I. Motion for Judgment as a Matter of Law on the Plaintiff's Third Cause of Action: Section 1983 Procedural Due Process Claim
The defendant has renewed its motion, pursuant to Fed.R.Civ.P. 50(b), for judgment as a matter of law. In part I of the Memorandum of Law in Support of Motion for Judgment as a Matter of Law, Motion for New Trial, Motion for Remittitur (Doc. No. 109) and Supplemental Memorandum of Law in Support of Motion for Judgment as a Matter of Law, Motion for New Trial, Motion for Remittitur (Doc. No. 119) (collectively and as supplemented by Doc. Nos. 131 and 134, the "Defendant's Memorandum"), the defendant contends that the plaintiff did not have a cognizable property interest and that she was afforded all the process that was due, specifically, a post-deprivation grievance proceeding under the collective bargaining agreement.
Evaluation of the plaintiff's claim requires determination of "(1) whether [the plaintiff] possessed a liberty or property interest and, if so, (2) what process [she] was due before [she] could be deprived of that interest." Ciambriello v. County of Nassau, 292 F.3d 307, 313 (2d Cir. 2003).

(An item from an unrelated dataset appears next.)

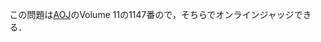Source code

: 
この問題は[AOJ](http://judge.u-aizu.ac.jp/onlinejudge/index.jsp?lang=ja)のVolume 11の1147番ので，そちらでオンラインジャッジできる．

As to the first step of the inquiry, "the threshold questions are whether [the plaintiff] has alleged a state law property interest, and whether the Fourteenth Amendment protects that interest." Id. As to this step of the inquiry, the court explained in Ciambriello that:
In order to have had a property interest in [a position], [the plaintiff] must have had a legitimate claim of entitlement to it. A public employee has a property interest in continued employment if the employee is guaranteed continued employment absent "just cause" for discharge. While state law determines whether a public employee has a property interest in continued employment, federal constitutional law determines whether that interest rises to the level of a legitimate claim of entitlement protected by the Due Process Clause. . . . We have repeatedly recognized that a collective bargaining agreement may give rise to a property interest in continued employment.Id., at 313-14 (internal quotation marks and citations omitted).

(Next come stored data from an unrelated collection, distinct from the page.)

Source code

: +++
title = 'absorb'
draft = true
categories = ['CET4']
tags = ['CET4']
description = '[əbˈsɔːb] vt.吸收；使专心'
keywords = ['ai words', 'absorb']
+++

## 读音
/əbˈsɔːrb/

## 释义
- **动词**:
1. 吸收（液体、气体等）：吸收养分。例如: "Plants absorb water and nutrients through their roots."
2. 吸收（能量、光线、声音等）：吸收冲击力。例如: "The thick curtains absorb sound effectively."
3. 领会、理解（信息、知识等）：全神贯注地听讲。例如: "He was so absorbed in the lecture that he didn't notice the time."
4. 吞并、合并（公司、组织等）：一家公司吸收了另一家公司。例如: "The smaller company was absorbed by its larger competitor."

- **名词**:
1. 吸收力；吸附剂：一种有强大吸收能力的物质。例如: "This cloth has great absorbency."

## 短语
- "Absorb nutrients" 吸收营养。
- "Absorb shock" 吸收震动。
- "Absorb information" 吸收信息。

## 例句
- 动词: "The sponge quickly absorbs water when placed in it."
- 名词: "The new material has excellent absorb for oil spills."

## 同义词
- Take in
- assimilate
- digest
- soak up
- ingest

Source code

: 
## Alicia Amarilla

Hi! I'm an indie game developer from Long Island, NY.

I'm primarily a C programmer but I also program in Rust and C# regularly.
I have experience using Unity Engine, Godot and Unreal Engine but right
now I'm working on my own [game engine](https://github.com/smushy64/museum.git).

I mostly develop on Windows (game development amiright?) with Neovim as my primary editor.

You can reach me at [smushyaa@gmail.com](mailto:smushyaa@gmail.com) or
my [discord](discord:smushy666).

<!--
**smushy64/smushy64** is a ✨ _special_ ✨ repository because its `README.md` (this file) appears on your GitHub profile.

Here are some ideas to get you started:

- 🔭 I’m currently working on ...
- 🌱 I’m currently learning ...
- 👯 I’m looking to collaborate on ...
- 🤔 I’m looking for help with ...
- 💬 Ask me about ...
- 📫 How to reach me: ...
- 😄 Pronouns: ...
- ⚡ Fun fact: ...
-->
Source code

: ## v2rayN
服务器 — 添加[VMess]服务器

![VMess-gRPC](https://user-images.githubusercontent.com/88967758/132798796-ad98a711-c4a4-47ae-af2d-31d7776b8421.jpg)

Here Section 10 of the defendant's personnel rules and regulations, Defendant's Exhibit 92 (the "Personnel Regulations"), show the plaintiff was guaranteed not only that she would not be dismissed but that she would not be suspended absent just cause. Section 10a. describes the reasons an employee can be subjected to disciplinary action, and Section 10b. describes the penalties, which are reprimand, suspension and dismissal. Therefore the plaintiff had a property interest in continuing her employment without being suspended.
The court then looks at federal constitutional law to determine whether that interest rises to the level of a constitutionally protected property interest. "In determining whether a particular property interest rises to the level of constitutional protection, a court must look to whether the interest involved would be protected under state law and must weigh the importance to the holder of the right." Id. at 317 (quotation omitted). InNarumanchi v. Bd. of Trustees of the Ct. State Univ., 850 F.2d 70 (2d Cir. 1988), the plaintiff was suspended for two weeks without pay. The Second Circuit noted that the district court properly determined that the defendants' decision to suspend Narumanchi without pay implicated a protected property interest. See id. at 72. (Also, because both parties mention Narumanchi in their briefing, it bears emphasizing that the grievance procedure under the collective bargaining agreement in Narumanchi provided for pre-deprivation notice and hearing rights, and that the Second Circuit approved the district court's finding that the grievance procedure contained in the collective bargaining agreement provided Narumanchi with whatever process was due as a matter of federal law.) See also O'Conner v. Pierson, 426 F.3d 187, 197 (2d Cir. 2005) ("Under this circuit's case law, therefore, the Constitution required the Board to provide O'Conner with adequate procedural protections in relation to placing him on unpaid sick leave, which is the equivalent of suspending him without pay."). Therefore, the court concludes that here the plaintiff, who was being suspended for 15 days without pay, had a constitutionally protected property interest.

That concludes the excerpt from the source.